La mine de Destin l’ancien se ferma à ces mots.

«Eh bien! Il faut que je vous dise qu’à partir de là, il y a un petit problème.»

– Mais il n’y a plus de problème! s’exclama Mathieu en riant. Il lui prenait l’envie de valser tant il était heureux.

– Croyez-moi, il y a un problème.

– Quel problème? Parlez-vite, je n’ai plus une minute à perdre, ordonna Mathieu soudain angoissé.

– D’accord! répondit l’ancien en soupirant, le second fichier consulté était le vôtre.

– Et alors?

– Alors il y a, euh… comment dirais-je, il y a que votre route s’arrête ici. Voilà! ici…

– Comment? Je ne comprends pas. De grâce, expliquez-vous!

– Je n’y peux rien. Cela est écrit depuis la nuit des temps.

– Voulez-vous dire que je vais mourir ici, chez vous?

– Oui… Oui… c’est bien cela. Ici, c’est votre dernière étape.

– Vous voulez rire. Vous m’apprenez une nouvelle formidable qui va changer le cours de mon existence et à côté de tout ça: ma mort. Vous êtes fou! Faites marcher votre machine et changez-moi tout ça.

– Hélas! Je ne peux pas. Tout ce qui est écrit est indélébile et la machine n’a pas de touche de rebobinage.

Mathieu fulminait de rage.

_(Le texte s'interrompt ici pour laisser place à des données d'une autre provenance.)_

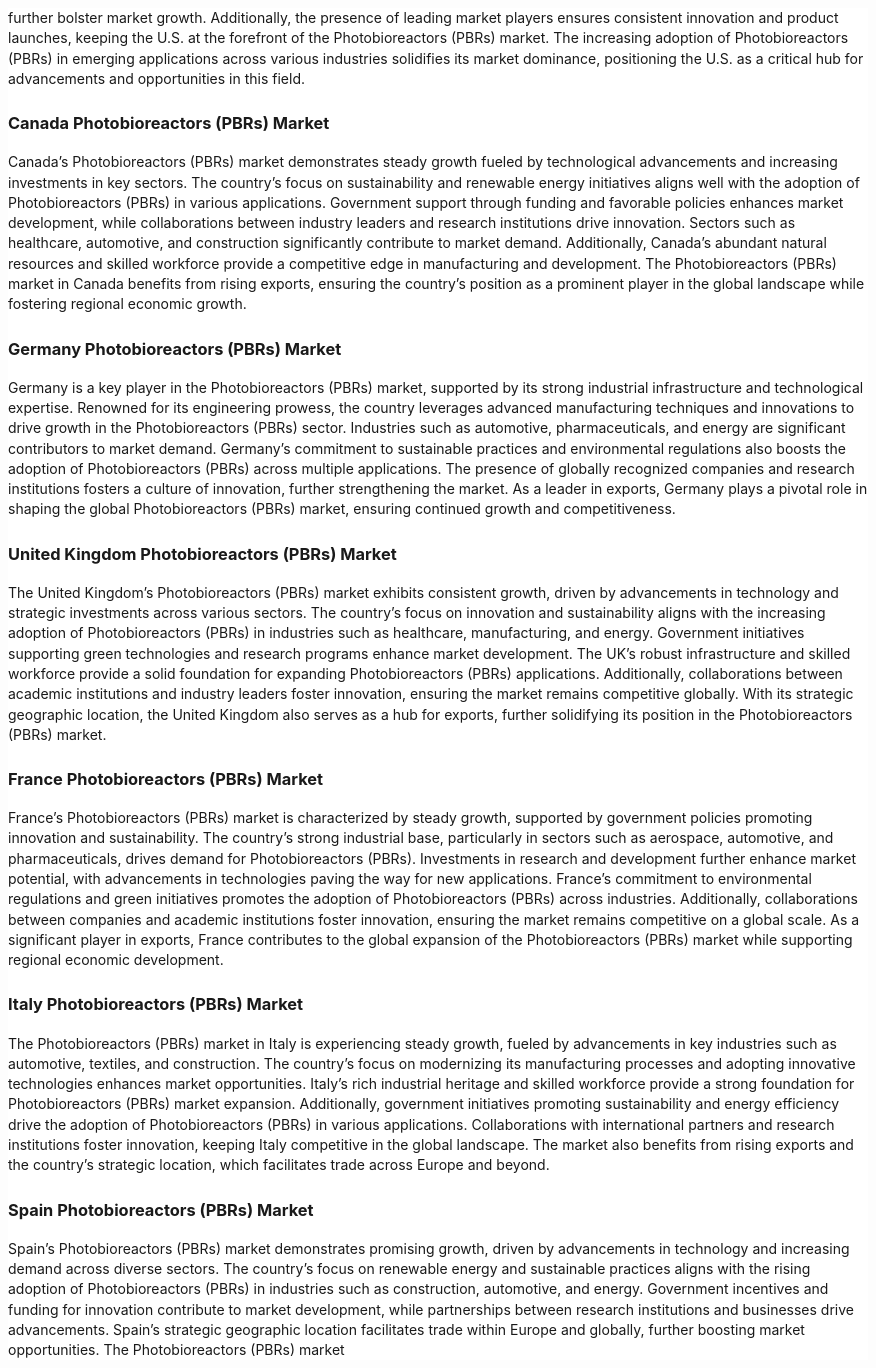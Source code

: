 further bolster market growth. Additionally, the presence of leading market players ensures consistent innovation and product launches, keeping the U.S. at the forefront of the Photobioreactors (PBRs) market. The increasing adoption of Photobioreactors (PBRs) in emerging applications across various industries solidifies its market dominance, positioning the U.S. as a critical hub for advancements and opportunities in this field.</p><h3>Canada Photobioreactors (PBRs) Market</h3><p>Canada&rsquo;s Photobioreactors (PBRs) market demonstrates steady growth fueled by technological advancements and increasing investments in key sectors. The country&rsquo;s focus on sustainability and renewable energy initiatives aligns well with the adoption of Photobioreactors (PBRs) in various applications. Government support through funding and favorable policies enhances market development, while collaborations between industry leaders and research institutions drive innovation. Sectors such as healthcare, automotive, and construction significantly contribute to market demand. Additionally, Canada&rsquo;s abundant natural resources and skilled workforce provide a competitive edge in manufacturing and development. The Photobioreactors (PBRs) market in Canada benefits from rising exports, ensuring the country&rsquo;s position as a prominent player in the global landscape while fostering regional economic growth.</p><h3>Germany Photobioreactors (PBRs) Market</h3><p>Germany is a key player in the Photobioreactors (PBRs) market, supported by its strong industrial infrastructure and technological expertise. Renowned for its engineering prowess, the country leverages advanced manufacturing techniques and innovations to drive growth in the Photobioreactors (PBRs) sector. Industries such as automotive, pharmaceuticals, and energy are significant contributors to market demand. Germany&rsquo;s commitment to sustainable practices and environmental regulations also boosts the adoption of Photobioreactors (PBRs) across multiple applications. The presence of globally recognized companies and research institutions fosters a culture of innovation, further strengthening the market. As a leader in exports, Germany plays a pivotal role in shaping the global Photobioreactors (PBRs) market, ensuring continued growth and competitiveness.</p><h3>United Kingdom Photobioreactors (PBRs) Market</h3><p>The United Kingdom&rsquo;s Photobioreactors (PBRs) market exhibits consistent growth, driven by advancements in technology and strategic investments across various sectors. The country&rsquo;s focus on innovation and sustainability aligns with the increasing adoption of Photobioreactors (PBRs) in industries such as healthcare, manufacturing, and energy. Government initiatives supporting green technologies and research programs enhance market development. The UK&rsquo;s robust infrastructure and skilled workforce provide a solid foundation for expanding Photobioreactors (PBRs) applications. Additionally, collaborations between academic institutions and industry leaders foster innovation, ensuring the market remains competitive globally. With its strategic geographic location, the United Kingdom also serves as a hub for exports, further solidifying its position in the Photobioreactors (PBRs) market.</p><h3>France Photobioreactors (PBRs) Market</h3><p>France&rsquo;s Photobioreactors (PBRs) market is characterized by steady growth, supported by government policies promoting innovation and sustainability. The country&rsquo;s strong industrial base, particularly in sectors such as aerospace, automotive, and pharmaceuticals, drives demand for Photobioreactors (PBRs). Investments in research and development further enhance market potential, with advancements in technologies paving the way for new applications. France&rsquo;s commitment to environmental regulations and green initiatives promotes the adoption of Photobioreactors (PBRs) across industries. Additionally, collaborations between companies and academic institutions foster innovation, ensuring the market remains competitive on a global scale. As a significant player in exports, France contributes to the global expansion of the Photobioreactors (PBRs) market while supporting regional economic development.</p><h3>Italy Photobioreactors (PBRs) Market</h3><p>The Photobioreactors (PBRs) market in Italy is experiencing steady growth, fueled by advancements in key industries such as automotive, textiles, and construction. The country&rsquo;s focus on modernizing its manufacturing processes and adopting innovative technologies enhances market opportunities. Italy&rsquo;s rich industrial heritage and skilled workforce provide a strong foundation for Photobioreactors (PBRs) market expansion. Additionally, government initiatives promoting sustainability and energy efficiency drive the adoption of Photobioreactors (PBRs) in various applications. Collaborations with international partners and research institutions foster innovation, keeping Italy competitive in the global landscape. The market also benefits from rising exports and the country&rsquo;s strategic location, which facilitates trade across Europe and beyond.</p><h3>Spain Photobioreactors (PBRs) Market</h3><p>Spain&rsquo;s Photobioreactors (PBRs) market demonstrates promising growth, driven by advancements in technology and increasing demand across diverse sectors. The country&rsquo;s focus on renewable energy and sustainable practices aligns with the rising adoption of Photobioreactors (PBRs) in industries such as construction, automotive, and energy. Government incentives and funding for innovation contribute to market development, while partnerships between research institutions and businesses drive advancements. Spain&rsquo;s strategic geographic location facilitates trade within Europe and globally, further boosting market opportunities. The Photobioreactors (PBRs) market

Il attrapa Destin l’ancien par le col de son vêtement et le secoua comme un prunier.

– Je suis sûr qu’il y a une solution! cria-t-il, ne maîtrisant plus ses nerfs.

– Allez, écoutez! Il est dit dans votre film que vous allez mourir dévoré par les crocodiles qui gardent la sortie de cette prairie, vous barrant ainsi la route vers le Saint-Graal. Personne n’y peut rien.

La colère de Mathieu tomba d’un coup. Il se rappela brusquement que dans des situations similaires, d’autres avaient opté pour la sagesse et prié pour demander l’aide du Seigneur.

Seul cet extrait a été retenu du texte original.